In order to compare the surface morphology of the ESBS and SBS, the samples were examined using a scanning electron microscopy (SEM) (Hitachi S-4800, Tokyo, Japan). All specimens were sprayed with gold prior to imaging and observed at a voltage of 5.0 kV.

Structural analysis

The infrared spectrums of SBS and ESBS were collected by Fourier transform infrared spectrometer (IR Prestige-21, Shimadzu, Japan).
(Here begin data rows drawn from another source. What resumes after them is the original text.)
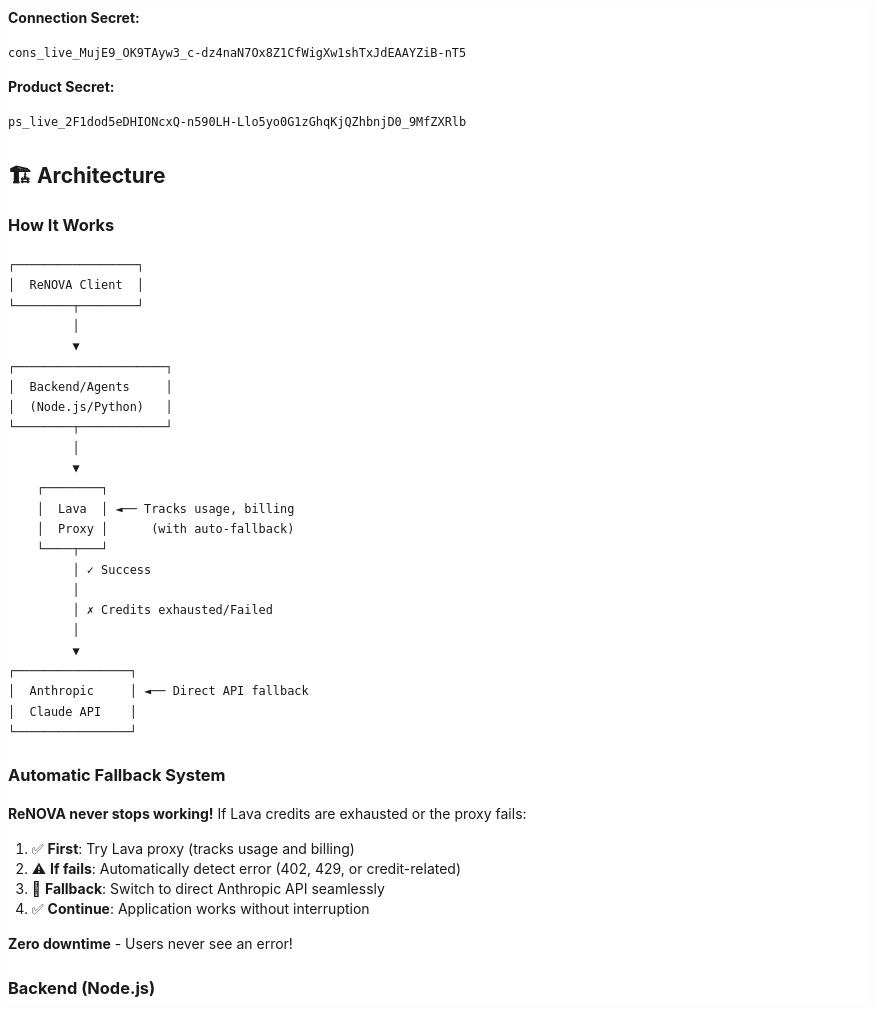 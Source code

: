 **Connection Secret:**
```
cons_live_MujE9_OK9TAyw3_c-dz4naN7Ox8Z1CfWigXw1shTxJdEAAYZiB-nT5
```

**Product Secret:**
```
ps_live_2F1dod5eDHIONcxQ-n590LH-Llo5yo0G1zGhqKjQZhbnjD0_9MfZXRlb
```

## 🏗️ Architecture

### How It Works

```
┌─────────────────┐
│  ReNOVA Client  │
└────────┬────────┘
         │
         ▼
┌─────────────────────┐
│  Backend/Agents     │
│  (Node.js/Python)   │
└────────┬────────────┘
         │
         ▼
    ┌────────┐
    │  Lava  │ ◄── Tracks usage, billing
    │  Proxy │      (with auto-fallback)
    └────┬───┘
         │ ✓ Success
         │
         │ ✗ Credits exhausted/Failed
         │
         ▼
┌────────────────┐
│  Anthropic     │ ◄── Direct API fallback
│  Claude API    │
└────────────────┘
```

### Automatic Fallback System

**ReNOVA never stops working!** If Lava credits are exhausted or the proxy fails:

1. ✅ **First**: Try Lava proxy (tracks usage and billing)
2. ⚠️ **If fails**: Automatically detect error (402, 429, or credit-related)
3. 🔄 **Fallback**: Switch to direct Anthropic API seamlessly
4. ✅ **Continue**: Application works without interruption

**Zero downtime** - Users never see an error!

### Backend (Node.js)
The epoxy value of the ESBS was tested by hydrochloric acid–acetone method [23]. Twenty-five milliliters mixed testing solvent of hydrochloric acid and acetone (1/80, v/v) was added into a solution of 1.0 g ESBS or SBS sample in 25.0 ml toluene and reacted at 20℃ for 2 h. Then three drops of phenolphthalein indicator and 0.1 mol/l potassium hydroxide–ethanol solution were dropped into the mixture to get the light pink color using base buret. The test and blank test were repeated for three times and the average epoxy value (E) was calculated by equation (1)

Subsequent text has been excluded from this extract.